Editorial: Parents shouldn’t dictate children’s curriculum

Esteban Diaz | Editorial Cartoonist

If you don’t want your kids to learn about the Civil Right Movement, the French Revolution, gravity or any other number of topics, you may consider moving to New Hampshire.

Recently, lawmakers in New Hampshire passed legislation allowing parents to request alternative lesson plans for any school curriculum with which they disagree. State Rep. J.R. Hoell, R-Dunbarton, sponsored the bill because of its ability to allow parents to make moral and academic stands in school systems. One example he listed was a parent preferring the phonics language learning system over the “whole language” approach.

New Hampshire Gov. John Lynch, a Democrat, vetoed the bill but was overruled by both the state House and Senate. Lynch voiced concern for the quality of education in his veto message.

“Even though the law requires the parents to pay the cost of alternative, the school district will still have to bear the burden of helping develop and approve the alternative. Classrooms will be disrupted by students coming and going, and lacking shared knowledge,” he said.

While parents should be active in their children’s education, how much control should they have over public school curriculum? To be able to request alternative lessons for any part of the curriculum they do not agree with is ridiculous. Entire parts of history could be ignored simply because parents find them unpleasant. Science theories could be skipped and math teaching methods changed.

The danger of this bill is a generation of students lacking common knowledge – things they need to know when they are outside of school. How can a child that was allowed to skip lessons on gravity or World War II move on to higher education?

Standardized testing will not make allowances for these children, and neither will professors. This bill is only encouraging ignorance.

Granted, most if not all parents will be fine with their students learning basic science and math.

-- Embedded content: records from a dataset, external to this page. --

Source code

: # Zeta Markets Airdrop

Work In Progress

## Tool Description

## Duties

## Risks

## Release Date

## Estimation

But other lessons, such as controversial moments in history, force students to think critically, which is needed to succeed in the workforce.

An alternate way for parents to be involved in their child’s education needs to be found. Rather than allowing parents to deprive their child of shared knowledge, state officials should encourage concerned parents to stress family values and beliefs at home. If a parent thinks slavery is too terrible for his or her child to learn about, instead of keeping the child ignorant of our nation’s dark past, he or she should sit down with the child and explain why it is a horrible thing.

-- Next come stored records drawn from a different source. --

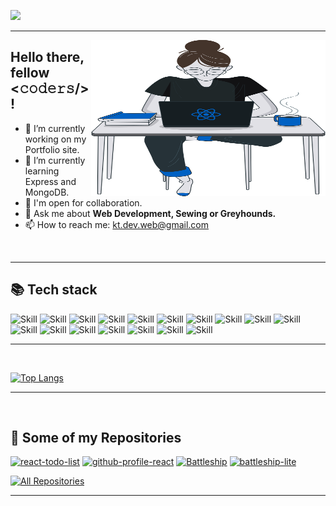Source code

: <!--
**KrisztaT/KrisztaT** is a ✨ _special_ ✨ repository because its `README.md` (this file) appears on your GitHub profile.

Here are some ideas to get you started:

- 🔭 I’m currently working on ...
- 🌱 I’m currently learning ...
- 👯 I’m looking to collaborate on ...
- 🤔 I’m looking for help with ...
- 💬 Ask me about ...
- 📫 How to reach me: ...
- 😄 Pronouns: ...
- ⚡ Fun fact: ...
-->

![](https://readme-typing-svg.herokuapp.com?font=Montserrat&color=3EA9F5&lines=Hi,+my+name+is+Kriszta!;I'm+a+Full+Stack+Web+Developer;Feel+free+to+reach+out;Let's+create+something+amazing!)

<hr />


<img align="right" alt="SVG" src="./readme.svg" height="250" width="375" />

## Hello there, fellow <𝚌𝚘𝚍𝚎𝚛𝚜/>!

- 🔭 I’m currently working on my Portfolio site.
- 🌱 I’m currently learning Express and MongoDB.
- 👯 I'm open for collaboration.
- 💬 Ask me about **Web Development, Sewing or Greyhounds.**
- 📫 How to reach me: <a href="mailto:kt.dev.web@gmail.com">kt.dev.web@gmail.com</a>

<br>
<hr />

## 📚 Tech stack

![Skill](https://img.shields.io/badge/React-20232A?style=for-the-badge&logo=react&logoColor=61DAFB)
![Skill](https://img.shields.io/badge/Express.js-000000?style=for-the-badge&logo=express&logoColor=white)
![Skill](https://img.shields.io/badge/MongoDB-19a86d?style=for-the-badge&logo=MongoDB&logoColor=white)
![Skill](https://img.shields.io/badge/Node.js-43853D?style=for-the-badge&logo=node.js&logoColor=white)
![Skill](https://img.shields.io/badge/HTML5-E34F26?style=for-the-badge&logo=html5&logoColor=white)
![Skill](https://img.shields.io/badge/CSS3-1572B6?style=for-the-badge&logo=css3&logoColor=white)
![Skill](https://img.shields.io/badge/Sass-CC6699?style=for-the-badge&logo=sass&logoColor=white)
![Skill](https://img.shields.io/badge/Bootstrap-563D7C?style=for-the-badge&logo=bootstrap&logoColor=white)
![Skill](https://img.shields.io/badge/JavaScript-323330?style=for-the-badge&logo=javascript&logoColor=F7DF1E)
![Skill](https://img.shields.io/badge/Python-e0ed4c?style=for-the-badge&logo=python&logoColor=black)
![Skill](https://img.shields.io/badge/Flask-ffffff?style=for-the-badge&logo=flask&logoColor=black)
![Skill](https://img.shields.io/badge/npm-CB3837?style=for-the-badge&logo=npm&logoColor=white)
![Skill](https://img.shields.io/badge/Markdown-000000?style=for-the-badge&logo=markdown&logoColor=white)
![Skill](https://img.shields.io/badge/Netlify-00C7B7?style=for-the-badge&logo=netlify&logoColor=white)
![Skill](https://img.shields.io/badge/Git-F05032?style=for-the-badge&logo=git&logoColor=white)
![Skill](https://img.shields.io/badge/Postman-FF6C37?style=for-the-badge&logo=Postman&logoColor=white)
![Skill](https://img.shields.io/badge/Visual_Studio_Code-0078D4?style=for-the-badge&logo=visual%20studio%20code&logoColor=white)


<hr />
<br>


[![Top Langs](https://github-readme-stats.vercel.app/api/top-langs/?username=KrisztaT&layout=compact&show_icons=true&theme=react&bg_color=20232a&hide_border=true)](https://github.com/KrisztaT)


<hr />
<br>


## 📘 Some of my Repositories

<p align="left">
  <a href="https://github.com/KrisztaT/react-todo-list"><img width="278" src="https://denvercoder1-github-readme-stats.vercel.app/api/pin/?username=KrisztaT&repo=react-todo-list&theme=react&bg_color=20232a&title_color=61D9FA&icon_color=F8D866&hide_border=true&show_icons=false" alt="react-todo-list"></a>
  <a href="https://github.com/KrisztaT/github-profile-react"><img width="278" src="https://denvercoder1-github-readme-stats.vercel.app/api/pin/?username=KrisztaT&repo=github-profile-react&hide_border=true&bg_color=20232a&title_color=61D9FA&icon_color=F8D866&theme=react&show_icons=false" alt="github-profile-react"></a>
  <a href="https://github.com/KrisztaT/Battleship"><img width="278" src="https://denvercoder1-github-readme-stats.vercel.app/api/pin?username=KrisztaT&repo=Battleship&theme=react&bg_color=20232a&title_color=61D9FA&icon_color=F8D866&hide_border=true&show_icons=false" alt="Battleship"></a>
  <a href="https://github.com/KrisztaT/battleship-lite"><img width="278" src="https://denvercoder1-github-readme-stats.vercel.app/api/pin?username=KrisztaT&repo=battleship-lite&theme=react&bg_color=20232a&title_color=61D9FA&icon_color=F8D866&hide_border=true&show_icons=false" alt="battleship-lite"></a>
</p>
<p align="left">
  <a href="https://github.com/KrisztaT?tab=repositories&sort=stargazers"><img alt="All Repositories" title="All Repositories" src="https://custom-icon-badges.herokuapp.com/badge/-All%20Repos-2962FF?style=for-the-badge&logoColor=white&logo=repo"/></a>
</p>
<hr />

Parents should be allowed to voice concerns with school curriculum, but there needs to be unity in public education. Otherwise we will see a generation with large discrepancies in common knowledge. Occasional, alternate lesson plans on controversial topics may be harmless, but the ability to object to literally anything in the curriculum is too much. Parents should take responsibility for their children’s education outside of the classroom, and if they don’t like what is taught in public schools, there is always private school or home school.

Lawmakers in New Hampshire need to think about the possible impact their decisions on education will have on future generations before they pass laws. Hopefully they will do this before Hoell proposes his next bill, which will seek to stop mandatory attendance in public schools to create a market-based approach to education.